Sonoma Resort at Saddlerock

The Aurora Police Department is investigating a hate crime at Sonoma Resort at Saddlerock. APD has responded to four incidents of "KKK" being tagged on doors at the apartment complex in the last three weeks.

"Our chief came out," says Sergeant Chris Amsler. "This is a top priority for our department. We have multiple units that are investigating this. We do not tolerate hate crimes, and we will prosecute to the full extent of the law."

But the department is stopping short of accusing any white-supremacy groups. "The only tie or indication that it could possibly be white supremacists...was the words 'KKK' and some slurs toward African Americans," Amsler says.

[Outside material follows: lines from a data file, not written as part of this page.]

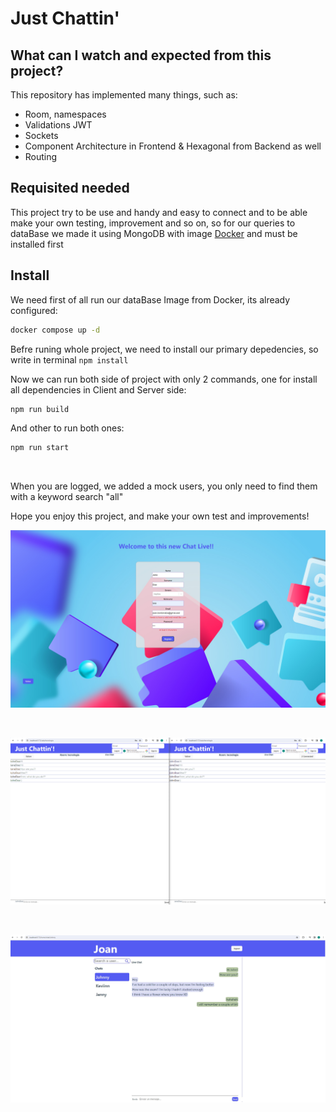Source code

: # Just Chattin'

## What can I watch and expected from this project?

This repository has implemented many things, such as:

- Room, namespaces
- Validations JWT
- Sockets
- Component Architecture in Frontend & Hexagonal from Backend as well
- Routing

## Requisited needed

This project try to be use and handy and easy to connect and to be able make your own testing, improvement and so on, so for our queries to dataBase we made it using MongoDB with image [Docker] and must be installed first

## Install

We need first of all run our dataBase Image from Docker, its already configured:

```sh
docker compose up -d
```

Befre runing whole project, we need to install our primary depedencies, so write in terminal `npm install`

Now we can run both side of project with only 2 commands, one for install all dependencies in Client and Server side:

```sh
npm run build
```

And other to run both ones:

```sh
npm run start
```

<br/>

When you are logged, we added a mock users, you only need to find them with a keyword search "all"

Hope you enjoy this project, and make your own test and improvements!

<p align="center" >  
<img src="./assets/registerPage.jpg" title="SigInPage" width="900" >
</p>

<br/>

<p align="center">  
<img src="./assets/publicRoom.png" title="PublicRoom" width="900" >
</p>

<br/>

<p align="center">  
<img src="./assets/chatPrivate.jpg" title="PrivatePage" width="900" >
</p>

[Docker]: https://www.docker.com/products/docker-desktop/
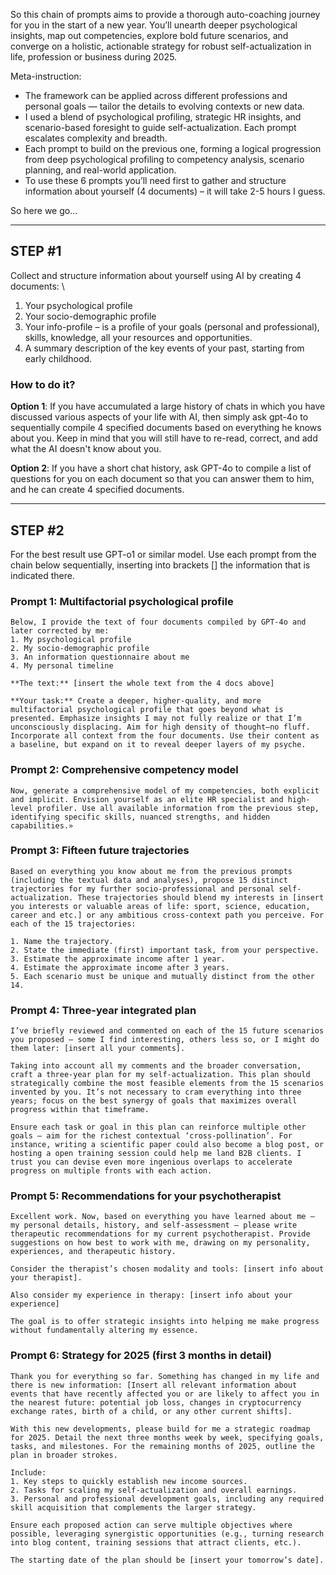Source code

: So this chain of prompts aims to provide a thorough auto-coaching journey for you in the start of a new year. You’ll unearth deeper psychological insights, map out competencies, explore bold future scenarios, and converge on a holistic, actionable strategy for robust self-actualization in life, profession or business during 2025.

Meta-instruction:
* The framework can be applied across different professions and personal goals — tailor the details to evolving contexts or new data.
* I used a blend of psychological profiling, strategic HR insights, and scenario-based foresight to guide self-actualization. Each prompt escalates complexity and breadth.
* Each prompt to build on the previous one, forming a logical progression from deep psychological profiling to competency analysis, scenario planning, and real-world application.
* To use these 6 prompts you’ll need first to gather and structure information about yourself (4 documents) – it will take 2-5 hours I guess. 


So here we go… 

--- 
## STEP #1 
Collect and structure information about yourself using AI by creating 4 documents: \
1. Your psychological profile 
2. Your socio-demographic profile 
3. Your info-profile – is a profile of your goals (personal and professional), skills, knowledge, all your resources and opportunities. 
4. A summary description of the key events of your past, starting from early childhood.

### How to do it?

**Option 1**: If you have accumulated a large history of chats in which you have discussed various aspects of your life with AI, then simply ask gpt-4o to sequentially compile 4 specified documents based on everything he knows about you. Keep in mind that you will still have to re-read, correct, and add what the AI doesn't know about you.

**Option 2**: If you have a short chat history, ask GPT-4o to compile a list of questions for you on each document so that you can answer them to him, and he can create 4 specified documents.

---

## STEP #2

For the best result use GPT-o1 or similar model. Use each prompt from the chain below sequentially, inserting into brackets [] the information that is indicated there.

### Prompt 1: Multifactorial psychological profile

```
Below, I provide the text of four documents compiled by GPT-4o and later corrected by me:
1. My psychological profile
2. My socio-demographic profile
3. An information questionnaire about me
4. My personal timeline

**The text:** [insert the whole text from the 4 docs above]

**Your task:** Create a deeper, higher-quality, and more multifactorial psychological profile that goes beyond what is presented. Emphasize insights I may not fully realize or that I’m unconsciously displacing. Aim for high density of thought—no fluff. Incorporate all context from the four documents. Use their content as a baseline, but expand on it to reveal deeper layers of my psyche.
```

### Prompt 2: Comprehensive competency model

```
Now, generate a comprehensive model of my competencies, both explicit and implicit. Envision yourself as an elite HR specialist and high-level profiler. Use all available information from the previous step, identifying specific skills, nuanced strengths, and hidden capabilities.»
```

### Prompt 3: Fifteen future trajectories

```
Based on everything you know about me from the previous prompts (including the textual data and analyses), propose 15 distinct trajectories for my further socio-professional and personal self-actualization. These trajectories should blend my interests in [insert you interests or valuable areas of life: sport, science, education, career and etc.] or any ambitious cross-context path you perceive. For each of the 15 trajectories:

1. Name the trajectory.
2. State the immediate (first) important task, from your perspective.
3. Estimate the approximate income after 1 year.
4. Estimate the approximate income after 3 years.
5. Each scenario must be unique and mutually distinct from the other 14.
```

### Prompt 4: Three-year integrated plan
```
I’ve briefly reviewed and commented on each of the 15 future scenarios you proposed — some I find interesting, others less so, or I might do them later: [insert all your comments].

Taking into account all my comments and the broader conversation, craft a three-year plan for my self-actualization. This plan should strategically combine the most feasible elements from the 15 scenarios invented by you. It’s not necessary to cram everything into three years; focus on the best synergy of goals that maximizes overall progress within that timeframe.

Ensure each task or goal in this plan can reinforce multiple other goals — aim for the richest contextual ‘cross-pollination’. For instance, writing a scientific paper could also become a blog post, or hosting a open training session could help me land B2B clients. I trust you can devise even more ingenious overlaps to accelerate progress on multiple fronts with each action.
```

### Prompt 5: Recommendations for your psychotherapist
```
Excellent work. Now, based on everything you have learned about me — my personal details, history, and self-assessment — please write therapeutic recommendations for my current psychotherapist. Provide suggestions on how best to work with me, drawing on my personality, experiences, and therapeutic history. 

Consider the therapist’s chosen modality and tools: [insert info about your therapist].

Also consider my experience in therapy: [insert info about your experience]

The goal is to offer strategic insights into helping me make progress without fundamentally altering my essence.
```

### Prompt 6: Strategy for 2025 (first 3 months in detail)
```
Thank you for everything so far. Something has changed in my life and there is new information: [Insert all relevant information about events that have recently affected you or are likely to affect you in the nearest future: potential job loss, changes in cryptocurrency exchange rates, birth of a child, or any other current shifts].

With this new developments, please build for me a strategic roadmap for 2025. Detail the next three months week by week, specifying goals, tasks, and milestones. For the remaining months of 2025, outline the plan in broader strokes.

Include:
1. Key steps to quickly establish new income sources.
2. Tasks for scaling my self-actualization and overall earnings.
3. Personal and professional development goals, including any required skill acquisition that complements the larger strategy.

Ensure each proposed action can serve multiple objectives where possible, leveraging synergistic opportunities (e.g., turning research into blog content, training sessions that attract clients, etc.).

The starting date of the plan should be [insert your tomorrow’s date].
```
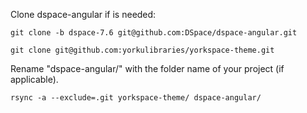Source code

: Clone dspace-angular if is needed:
```
git clone -b dspace-7.6 git@github.com:DSpace/dspace-angular.git
```

```
git clone git@github.com:yorkulibraries/yorkspace-theme.git
```

Rename "dspace-angular/" with the folder name of your project (if applicable).
```
rsync -a --exclude=.git yorkspace-theme/ dspace-angular/ 
```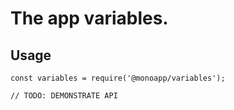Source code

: # The app variables.

## Usage

```
const variables = require('@monoapp/variables');

// TODO: DEMONSTRATE API
```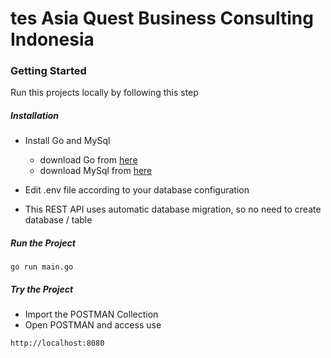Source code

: # tes Asia Quest Business Consulting Indonesia

### Getting Started

Run this projects locally by following this step

##### Installation

- Install Go and MySql
  - download Go from [here](https://golang.org/doc/install)
  - download MySql from [here](https://dev.mysql.com/downloads/installer/)

- Edit .env file according to your database configuration
- This REST API uses automatic database migration, so no need to create database / table


##### Run the Project
```
go run main.go
```

##### Try the Project
- Import the POSTMAN Collection
- Open POSTMAN and access use
```
http://localhost:8080
```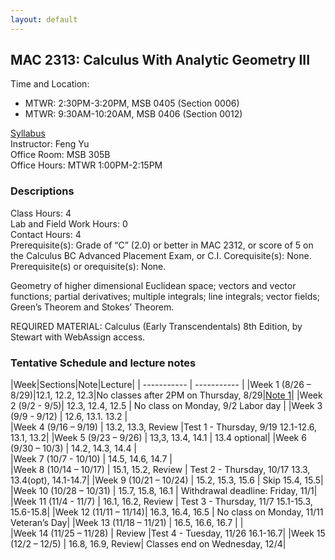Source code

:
 ```yaml
---
layout: default
---
```


## MAC 2313: Calculus With Analytic Geometry III
Time and Location: 
- MTWR: 2:30PM-3:20PM, MSB 0405 (Section 0006)
- MTWR: 9:30AM-10:20AM, MSB 0406 (Section 0012)

[Syllabus](\assets\PDFs\MAC2313\syllabus_MAC2313.pdf)  
Instructor:  Feng Yu  
Office Room:  MSB 305B  
Office Hours:  MTWR 1:00PM-2:15PM   

### Descriptions
Class Hours: 4  
Lab and Field Work Hours: 0  
Contact Hours: 4  
Prerequisite(s): Grade of “C” (2.0) or better in MAC 2312, or score of 5 on the Calculus BC Advanced Placement Exam, or C.I. Corequisite(s): None. Prerequisite(s) or orequisite(s): None.

Geometry of higher dimensional Euclidean space; vectors and vector functions; partial derivatives; multiple integrals; line integrals; vector fields; Green’s Theorem and Stokes’ Theorem.

REQUIRED MATERIAL:  Calculus (Early Transcendentals) 8th Edition, by Stewart with WebAssign access.

### Tentative Schedule and lecture notes

|Week|Sections|Note|Lecture|
| ----------- | ----------- |
|Week 1 (8/26 – 8/29)|12.1, 12.2, 12.3|No classes after 2PM on Thursday, 8/29|[Note 1](\assets\PDFs\MAC2313\Note_1.pdf)|
|Week 2 (9/2 - 9/5)| 	12.3, 12.4, 12.5 | 	No class on Monday, 9/2 Labor day       |
|Week 3 (9/9 - 9/12) |	12.6, 13.1. 13.2 	|  
|Week 4 (9/16 – 9/19) |	13.2, 13.3, Review 	|Test 1 - Thursday, 9/19 12.1-12.6, 13.1, 13.2|
|Week 5 (9/23 – 9/26) |	13,3, 13.4, 14.1 |	13.4 optional|
|Week 6 (9/30 – 10/3) |	14.2, 14.3, 14.4 	 |  
|Week 7 (10/7 - 10/10) |	14.5, 14.6, 14.7 	 |  
|Week 8 (10/14 – 10/17) |	15.1, 15.2, Review |	Test 2 - Thursday, 10/17 13.3, 13.4(opt), 14.1-14.7|
|Week 9 (10/21 – 10/24) |	15.2, 15.3, 15.6 |	Skip 15.4, 15.5|
|Week 10 (10/28 – 10/31) |	15.7, 15.8, 16.1 |	Withdrawal deadline: Friday, 11/1|
|Week 11 (11/4 - 11/7) |	16.1, 16.2, Review |	Test 3 - Thursday, 11/7 15.1-15.3, 15.6-15.8|
|Week 12 (11/11 – 11/14)| 	16.3, 16.4, 16.5 |	No class on Monday, 11/11 Veteran’s Day|
|Week 13 (11/18 – 11/21) |	16.5, 16.6, 16.7 |  |	 
|Week 14 (11/25 – 11/28)  | 	Review 	|Test 4 - Tuesday, 11/26 16.1-16.7|
|Week 15 (12/2 – 12/5) |	16.8, 16.9, Review| 	Classes end on Wednesday, 12/4|

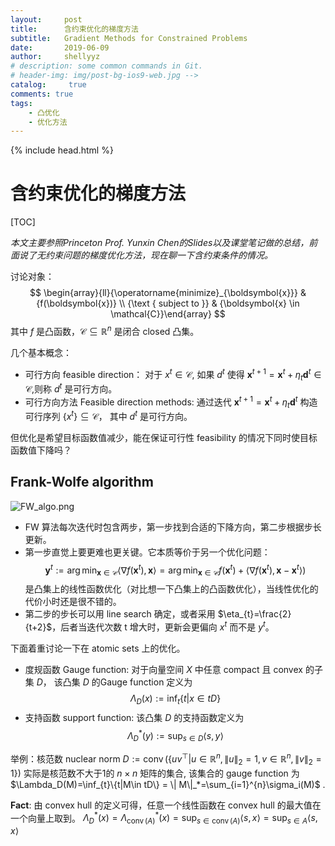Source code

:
 ```yaml
---
layout:     post
title:      含约束优化的梯度方法
subtitle:   Gradient Methods for Constrained Problems
date:       2019-06-09
author:     shellyyz
# description: some common commands in Git.
# header-img: img/post-bg-ios9-web.jpg -->
catalog: 	 true
comments: true
tags:
    - 凸优化
    - 优化方法
---
```

{% include head.html %}
# 含约束优化的梯度方法

[TOC]

*本文主要参照Princeton Prof. Yunxin Chen的Slides以及课堂笔记做的总结，前面说了无约束问题的梯度优化方法，现在聊一下含约束条件的情况。*

讨论对象：
$$
\begin{array}{ll}{\operatorname{minimize}_{\boldsymbol{x}}} & {f(\boldsymbol{x})} \\ {\text { subject to }} & {\boldsymbol{x} \in \mathcal{C}}\end{array}
$$
其中 $f$ 是凸函数，$\mathcal{C} \subseteq \mathbb{R}^{n}$ 是闭合 closed 凸集。

几个基本概念：
* 可行方向 feasible direction： 对于 $x^t\in \mathcal{C}$, 如果 $d^t$ 使得 $\boldsymbol{x}^{t+1}=\boldsymbol{x}^{t}+\eta_{t} \boldsymbol{d}^{t}\in \mathcal{C}$,则称 $d^t$ 是可行方向。
* 可行方向方法 Feasible direction methods: 通过迭代 $\boldsymbol{x}^{t+1}=\boldsymbol{x}^{t}+\eta_{t} \boldsymbol{d}^{t}$ 构造可行序列 $\left\{x^{t}\right\} \subseteq \mathcal{C}$， 其中 $d^t$ 是可行方向。

但优化是希望目标函数值减少，能在保证可行性 feasibility 的情况下同时使目标函数值下降吗？

## Frank-Wolfe algorithm

<img src="https://i.loli.net/2019/06/10/5cfe0ced72c6443564.png" alt="FW_algo.png" title="FW-algo" div align=center />

* FW 算法每次迭代时包含两步，第一步找到合适的下降方向，第二步根据步长更新。
* 第一步直觉上要更难也更关键。它本质等价于另一个优化问题：
$$
\boldsymbol{y}^{t} :=\arg \min _{\boldsymbol{x} \in \mathcal{C}}\left\langle\nabla f\left(\boldsymbol{x}^{t}\right), \boldsymbol{x}\right\rangle = \arg \min _{\boldsymbol{x} \in \mathcal{C}}f\left(\boldsymbol{x}^{t}\right)+\left\langle\nabla f\left(\boldsymbol{x}^{t}\right), \boldsymbol{x}-\boldsymbol{x}^{t}\right\rangle )
$$
是凸集上的线性函数优化（对比想一下凸集上的凸函数优化），当线性优化的代价小时还是很不错的。
* 第二步的步长可以用 line search 确定，或者采用 $\eta_{t}=\frac{2}{t+2}$，后者当迭代次数 t 增大时，更新会更偏向 $x^t$ 而不是 $y^t$。 

下面着重讨论一下在 atomic sets 上的优化。
* 度规函数 Gauge function: 对于向量空间 $X$ 中任意 compact 且 convex 的子集 $D$， 该凸集 $D$ 的Gauge function 定义为 
$$
\Lambda_D(x):=\inf_{t} \{ t | x\in tD\}
$$
* 支持函数 support function: 该凸集 $D$ 的支持函数定义为
$$
\Lambda_{D}^*(y):=\sup_{s\in D} \langle s, y\rangle
$$

举例：核范数 nuclear norm
$D:= \operatorname{conv}\left( \{ uv^{\top}|u\in \mathbb{R}^n, \| u\|_2=1,v\in \mathbb{R}^n, \| v\|_2=1 \}\right)$ 实际是核范数不大于1的 $n\times n$ 矩阵的集合, 该集合的 gauge function 为 $\Lambda_D(M)=\inf_{t}\{t|M\in tD\} = \| M\|_*=\sum_{i=1}^{n}\sigma_i(M)$ .

**Fact**: 由 convex hull 的定义可得，任意一个线性函数在 convex hull 的最大值在一个向量上取到。 $\Lambda_D^*(x)=\Lambda_{\operatorname{conv}(A)}^{*}(x)=\sup_{s\in \operatorname{conv}(A)}\langle s,x \rangle =\sup_{s\in A}\langle s,x \rangle$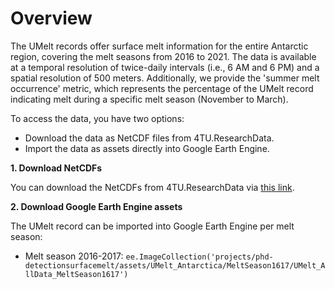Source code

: # Overview

The UMelt records offer surface melt information for the entire Antarctic region, covering the melt seasons from 2016 to 2021. 
The data is available at a temporal resolution of twice-daily intervals (i.e., 6 AM and 6 PM) and a spatial resolution of 500 meters. 
Additionally, we provide the 'summer melt occurrence' metric, which represents the percentage of the UMelt record indicating melt during a specific melt season (November to March).

To access the data, you have two options:

- Download the data as NetCDF files from 4TU.ResearchData.
- Import the data as assets directly into Google Earth Engine.

**1. Download NetCDFs**

You can download the NetCDFs from 4TU.ResearchData via [this link](xxxx).

**2. Download Google Earth Engine assets**

The UMelt record can be imported into Google Earth Engine per melt season:

- Melt season 2016-2017: ```ee.ImageCollection('projects/phd-detectionsurfacemelt/assets/UMelt_Antarctica/MeltSeason1617/UMelt_AllData_MeltSeason1617')```
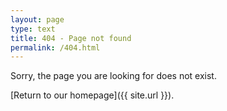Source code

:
 ```yaml
---
layout: page
type: text
title: 404 - Page not found
permalink: /404.html
---
```


Sorry, the page you are looking for does not exist.

[Return to our homepage]({{ site.url }}).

The first incident happened on November 22. The victim, an African-American woman, awoke to find that her door had been vandalized. She was victimized again on the November 29 with the same graffiti. The day after, APD held a press conference with the mayor and the chief of police reassuring the community that the department was investigating the vandalism.

On December 10, three more doors in the complex were tagged with similar graffiti. As far as the police could tell, each incident happened in the middle of the night.

"I can't discuss if we have any leads, because it's an open investigation, but we feel that this is an isolated incident," Amsler says. "We feel it's the same person or persons who committed this. We have been working with the community on this case very closely. After the second incident happened, our mayor and chief of police held a press conference to let the community know that this is not Aurora, this is not the community we call home."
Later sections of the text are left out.